### Action item
Scan the entries below and report only how many lines contain "installed".
(Task inputs Opens)
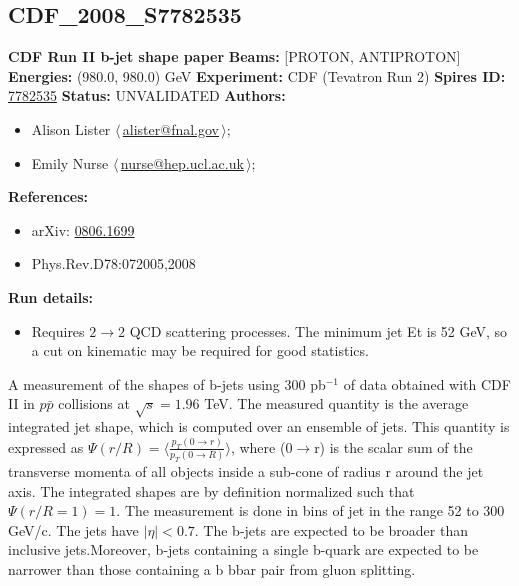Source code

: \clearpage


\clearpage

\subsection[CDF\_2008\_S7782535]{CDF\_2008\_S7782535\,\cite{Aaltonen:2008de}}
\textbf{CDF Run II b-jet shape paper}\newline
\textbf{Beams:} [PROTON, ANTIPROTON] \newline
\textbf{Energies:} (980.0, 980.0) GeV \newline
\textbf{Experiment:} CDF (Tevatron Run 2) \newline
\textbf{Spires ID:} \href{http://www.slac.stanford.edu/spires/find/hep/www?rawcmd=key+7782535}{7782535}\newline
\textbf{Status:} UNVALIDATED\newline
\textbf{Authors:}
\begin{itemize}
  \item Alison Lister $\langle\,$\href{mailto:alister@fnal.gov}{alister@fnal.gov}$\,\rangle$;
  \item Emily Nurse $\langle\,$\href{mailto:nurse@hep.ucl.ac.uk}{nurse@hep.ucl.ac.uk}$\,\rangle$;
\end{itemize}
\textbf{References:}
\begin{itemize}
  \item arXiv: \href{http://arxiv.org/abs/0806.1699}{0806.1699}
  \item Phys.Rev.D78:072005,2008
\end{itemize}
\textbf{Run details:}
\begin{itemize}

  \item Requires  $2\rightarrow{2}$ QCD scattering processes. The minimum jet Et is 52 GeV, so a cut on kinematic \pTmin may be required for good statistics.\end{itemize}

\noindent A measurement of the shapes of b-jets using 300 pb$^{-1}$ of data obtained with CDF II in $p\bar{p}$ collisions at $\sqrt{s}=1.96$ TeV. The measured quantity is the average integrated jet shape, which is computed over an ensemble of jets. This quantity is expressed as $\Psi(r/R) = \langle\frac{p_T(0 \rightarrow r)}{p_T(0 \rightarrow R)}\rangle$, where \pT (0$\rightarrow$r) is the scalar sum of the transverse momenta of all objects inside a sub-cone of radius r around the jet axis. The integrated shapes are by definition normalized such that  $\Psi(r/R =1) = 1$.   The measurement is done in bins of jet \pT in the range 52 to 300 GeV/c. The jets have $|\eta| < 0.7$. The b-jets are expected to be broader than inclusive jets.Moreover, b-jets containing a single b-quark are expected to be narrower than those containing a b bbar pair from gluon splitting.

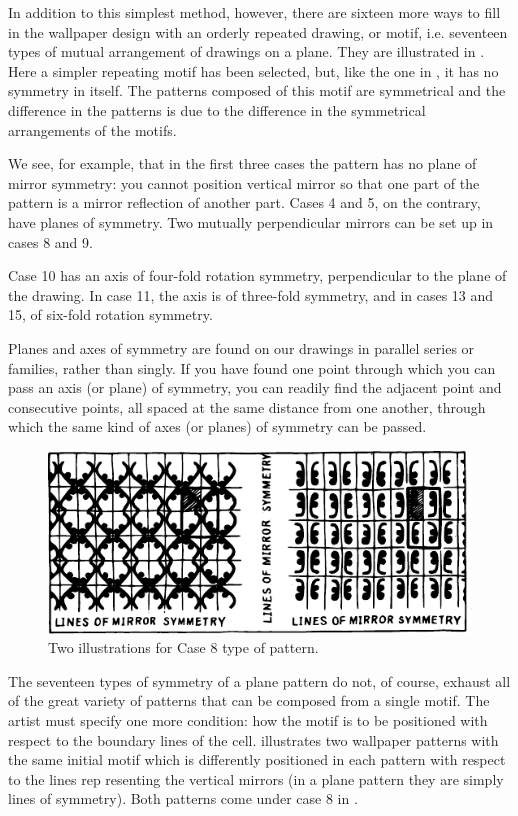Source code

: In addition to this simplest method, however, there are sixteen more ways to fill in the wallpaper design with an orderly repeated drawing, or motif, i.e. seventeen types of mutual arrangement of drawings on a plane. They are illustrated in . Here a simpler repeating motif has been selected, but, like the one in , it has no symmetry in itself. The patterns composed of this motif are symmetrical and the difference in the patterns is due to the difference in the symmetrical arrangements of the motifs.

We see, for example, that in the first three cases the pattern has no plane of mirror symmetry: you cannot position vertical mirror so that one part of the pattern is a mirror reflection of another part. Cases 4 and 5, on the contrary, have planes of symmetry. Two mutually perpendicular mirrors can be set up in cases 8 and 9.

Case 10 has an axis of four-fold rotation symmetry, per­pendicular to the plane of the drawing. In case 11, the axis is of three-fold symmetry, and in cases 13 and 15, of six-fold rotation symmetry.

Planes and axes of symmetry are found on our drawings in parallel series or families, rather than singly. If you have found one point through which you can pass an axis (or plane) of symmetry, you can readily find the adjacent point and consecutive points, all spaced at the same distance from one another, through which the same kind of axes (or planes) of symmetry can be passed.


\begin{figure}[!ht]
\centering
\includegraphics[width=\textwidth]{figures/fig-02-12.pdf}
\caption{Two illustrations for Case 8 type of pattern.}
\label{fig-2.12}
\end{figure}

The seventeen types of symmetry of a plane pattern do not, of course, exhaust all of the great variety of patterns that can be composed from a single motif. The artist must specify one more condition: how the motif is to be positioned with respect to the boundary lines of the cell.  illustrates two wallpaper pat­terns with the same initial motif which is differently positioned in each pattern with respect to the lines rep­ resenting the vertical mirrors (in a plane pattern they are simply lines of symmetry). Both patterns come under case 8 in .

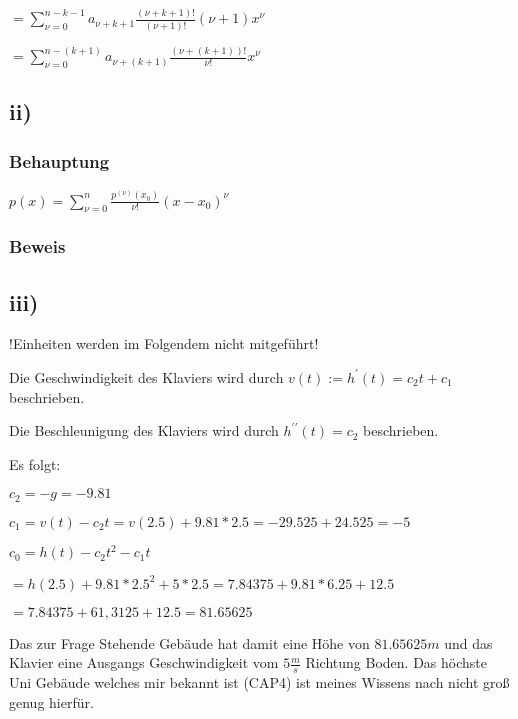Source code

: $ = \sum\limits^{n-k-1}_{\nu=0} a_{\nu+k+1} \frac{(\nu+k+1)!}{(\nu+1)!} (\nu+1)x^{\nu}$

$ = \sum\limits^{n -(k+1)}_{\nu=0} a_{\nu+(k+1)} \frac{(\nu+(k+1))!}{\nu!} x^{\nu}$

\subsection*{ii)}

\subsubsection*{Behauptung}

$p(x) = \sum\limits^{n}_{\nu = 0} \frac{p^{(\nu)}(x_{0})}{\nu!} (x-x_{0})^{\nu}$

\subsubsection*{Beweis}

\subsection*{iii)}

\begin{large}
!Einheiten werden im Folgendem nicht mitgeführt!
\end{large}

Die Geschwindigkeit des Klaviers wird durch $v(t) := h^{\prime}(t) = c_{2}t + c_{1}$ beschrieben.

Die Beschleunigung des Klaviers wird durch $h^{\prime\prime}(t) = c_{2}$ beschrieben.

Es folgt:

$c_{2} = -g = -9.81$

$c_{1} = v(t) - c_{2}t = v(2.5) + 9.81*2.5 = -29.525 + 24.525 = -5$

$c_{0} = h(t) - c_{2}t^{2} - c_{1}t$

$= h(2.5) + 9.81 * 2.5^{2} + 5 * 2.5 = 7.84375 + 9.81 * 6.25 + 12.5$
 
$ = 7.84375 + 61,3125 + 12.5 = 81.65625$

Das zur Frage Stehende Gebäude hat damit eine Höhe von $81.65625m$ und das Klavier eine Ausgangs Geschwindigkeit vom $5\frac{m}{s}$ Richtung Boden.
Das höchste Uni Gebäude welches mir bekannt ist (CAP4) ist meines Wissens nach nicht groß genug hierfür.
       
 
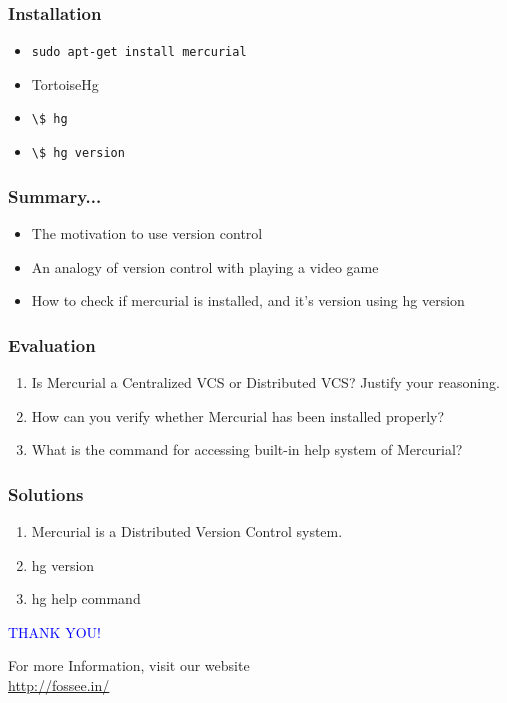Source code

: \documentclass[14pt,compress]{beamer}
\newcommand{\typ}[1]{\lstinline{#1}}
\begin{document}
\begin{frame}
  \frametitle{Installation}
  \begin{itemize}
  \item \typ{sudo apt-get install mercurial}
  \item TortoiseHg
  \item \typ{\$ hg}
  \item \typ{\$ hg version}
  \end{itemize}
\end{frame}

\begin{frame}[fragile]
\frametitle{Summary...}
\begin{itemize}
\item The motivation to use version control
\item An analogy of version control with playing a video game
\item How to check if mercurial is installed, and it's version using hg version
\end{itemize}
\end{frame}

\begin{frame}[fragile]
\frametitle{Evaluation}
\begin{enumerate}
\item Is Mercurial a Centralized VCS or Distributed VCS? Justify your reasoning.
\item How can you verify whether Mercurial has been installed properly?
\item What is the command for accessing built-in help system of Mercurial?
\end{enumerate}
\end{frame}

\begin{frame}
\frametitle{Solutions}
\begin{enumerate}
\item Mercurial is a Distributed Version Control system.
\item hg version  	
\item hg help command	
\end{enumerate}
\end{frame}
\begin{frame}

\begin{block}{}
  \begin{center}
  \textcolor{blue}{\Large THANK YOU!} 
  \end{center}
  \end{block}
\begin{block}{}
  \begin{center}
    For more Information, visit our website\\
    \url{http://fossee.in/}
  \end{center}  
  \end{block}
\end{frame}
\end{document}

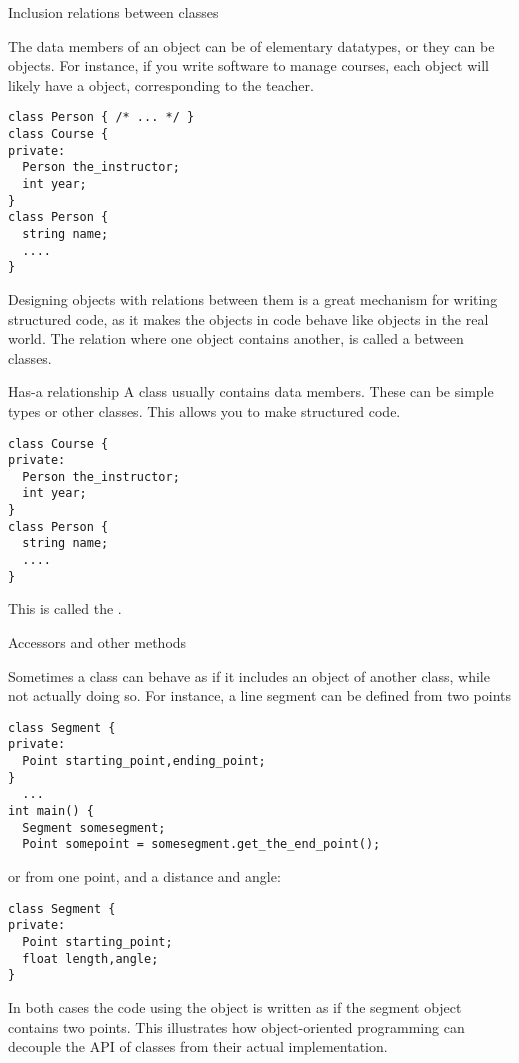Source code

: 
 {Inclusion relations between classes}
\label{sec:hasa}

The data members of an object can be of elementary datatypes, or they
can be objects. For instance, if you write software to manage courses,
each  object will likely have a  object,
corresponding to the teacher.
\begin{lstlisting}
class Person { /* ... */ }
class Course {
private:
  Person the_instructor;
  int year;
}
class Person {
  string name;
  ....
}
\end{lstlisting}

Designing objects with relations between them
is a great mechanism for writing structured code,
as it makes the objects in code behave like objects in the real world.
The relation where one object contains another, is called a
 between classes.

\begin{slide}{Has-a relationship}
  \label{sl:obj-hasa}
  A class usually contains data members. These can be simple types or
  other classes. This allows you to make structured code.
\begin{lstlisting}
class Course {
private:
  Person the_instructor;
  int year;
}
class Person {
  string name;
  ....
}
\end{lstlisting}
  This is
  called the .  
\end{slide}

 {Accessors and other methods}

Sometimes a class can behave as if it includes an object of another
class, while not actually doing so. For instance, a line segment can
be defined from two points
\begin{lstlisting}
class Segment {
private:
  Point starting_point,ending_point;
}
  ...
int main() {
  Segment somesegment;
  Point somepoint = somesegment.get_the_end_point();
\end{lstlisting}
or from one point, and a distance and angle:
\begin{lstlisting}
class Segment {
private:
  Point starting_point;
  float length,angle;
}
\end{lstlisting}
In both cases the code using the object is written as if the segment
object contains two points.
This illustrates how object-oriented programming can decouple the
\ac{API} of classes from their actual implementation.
(Task inputs Closes)
### Result below
2